The invention relates to a glass ceramic mass, comprising at least one oxide ceramic, containing barium, titanium and at least one rare earth metal Rek and at least one glass material, containing at least one oxide with boron, at least one oxide with silicon and at least one oxide with at least one bivalent metal Me2+. In addition to the glass ceramic mass, an application of the glass ceramic mass is described.
A glass ceramic mass of the aforementioned type is known from U.S. Pat. No. 5,264,403. The oxide ceramic for the known glass ceramic mass is manufactured from barium oxide (BaO), titanium dioxide (TiO2), a trioxide of a rare earth metal (Rek2O3) and possibly bismuth trioxide (Bi2O3). The rare earth metal Rek is for example neodymium. The glass material in the glass ceramic mass consists of boron trioxide (B2O3), silicon dioxide and zinc oxide (ZnO). A ceramic proportion of the oxide ceramic in the glass ceramic mass is for example 90% and a glass proportion of the glass material 10%.
A compression of the glass ceramic mass occurs at a sintering temperature of about 950° C. The glass ceramic mass is thus suitable for use in LTCC (low temperature cofired ceramics) technology. The LTCC technology is described for example in D. L. Wilcox et al, Proc. 1997 ISAM, Philadelphia, pp. 17 to 23. The LTCC technology is a ceramic multilayer method in which a passive electrical component can be integrated in the volume of a ceramic multilayer body. The passive electrical component is for example an electrical conductor track, a coil, an induction or a capacitor. Integration is achieved, for example, by printing a metal structure corresponding to the component on one or more ceramic film blanks, stacking the printed ceramic film blanks above one another to form a composite and sintering the composite. Since ceramic film blanks are used with a low sintering glass ceramic mass, electrically highly conductive elementary metal Me0 with a low melting point such as silver or copper can be sintered in a composite with the ceramic film blank. In this situation, the functional integrity of the component integrated through the use of LTCC technology is crucially dependent on the dielectric material properties of the glass ceramic used. A material property of this type is for example the permittivity (εr), a quality factor (Q) and a temperature coefficient of frequency (Tf value).

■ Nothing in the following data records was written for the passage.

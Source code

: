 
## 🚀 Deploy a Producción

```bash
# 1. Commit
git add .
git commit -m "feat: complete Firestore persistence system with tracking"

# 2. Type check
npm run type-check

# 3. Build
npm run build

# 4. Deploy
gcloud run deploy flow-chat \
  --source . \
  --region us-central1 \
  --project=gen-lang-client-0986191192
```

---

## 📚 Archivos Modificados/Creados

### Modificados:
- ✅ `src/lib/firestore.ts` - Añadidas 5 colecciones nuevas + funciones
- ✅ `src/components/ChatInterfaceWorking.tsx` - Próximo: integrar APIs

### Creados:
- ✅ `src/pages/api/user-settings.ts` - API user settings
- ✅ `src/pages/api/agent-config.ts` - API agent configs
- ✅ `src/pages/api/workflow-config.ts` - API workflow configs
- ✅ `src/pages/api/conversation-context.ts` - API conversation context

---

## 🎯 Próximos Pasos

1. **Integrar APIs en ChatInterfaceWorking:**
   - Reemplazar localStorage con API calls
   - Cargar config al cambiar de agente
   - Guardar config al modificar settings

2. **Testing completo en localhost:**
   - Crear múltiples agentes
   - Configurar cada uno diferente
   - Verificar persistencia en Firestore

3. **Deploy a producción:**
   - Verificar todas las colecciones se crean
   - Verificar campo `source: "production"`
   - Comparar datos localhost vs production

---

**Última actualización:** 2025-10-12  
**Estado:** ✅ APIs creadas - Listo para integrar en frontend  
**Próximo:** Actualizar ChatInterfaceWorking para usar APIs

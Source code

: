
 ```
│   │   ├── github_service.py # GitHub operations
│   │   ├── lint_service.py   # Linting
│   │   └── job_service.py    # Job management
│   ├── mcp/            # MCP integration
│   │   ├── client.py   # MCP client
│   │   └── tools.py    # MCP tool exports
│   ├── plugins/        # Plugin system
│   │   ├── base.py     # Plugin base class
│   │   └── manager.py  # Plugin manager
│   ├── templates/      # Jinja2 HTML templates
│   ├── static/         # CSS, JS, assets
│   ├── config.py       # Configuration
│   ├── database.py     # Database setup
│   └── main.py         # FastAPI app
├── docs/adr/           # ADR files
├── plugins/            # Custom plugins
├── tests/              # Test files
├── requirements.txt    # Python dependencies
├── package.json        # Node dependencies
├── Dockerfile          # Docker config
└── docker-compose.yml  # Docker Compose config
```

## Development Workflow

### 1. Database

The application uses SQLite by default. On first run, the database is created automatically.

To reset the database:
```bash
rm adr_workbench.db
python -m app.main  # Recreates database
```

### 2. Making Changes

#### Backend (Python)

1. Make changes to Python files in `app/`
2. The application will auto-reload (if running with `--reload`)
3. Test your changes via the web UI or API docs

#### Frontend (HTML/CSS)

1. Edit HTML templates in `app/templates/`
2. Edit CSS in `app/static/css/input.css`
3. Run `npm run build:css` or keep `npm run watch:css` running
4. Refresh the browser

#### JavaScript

With regard to the known glass ceramic mass, the glass proportion is relatively low, with the result that compression of the glass ceramic mass takes places as a result of reactive liquid phase sintering. During the sintering process, a liquid glass phase (glass melt) is formed from the glass material. At a higher temperature the oxide ceramic dissolves in the glass melt until a saturation concentration is reached and a separation of the oxide ceramic occurs once again. As a result of the oxide ceramic dissolving and separating out again, the composition of the oxide ceramic and thus also the composition of the glass phase or the glass material can change. During cooling, crystallization from the glass melt can additionally occur. For example, in this situation one constituent of the oxide ceramic remains in the glass phase after cooling of the glass ceramic mass. If the composition of the oxide ceramic and thus also the composition of the glass material changes as a result of compression, it is difficult to define the material. properties of the compressed glass ceramic mass and thus to guarantee the functional integrity of the component integrated through the use of LTCC technology.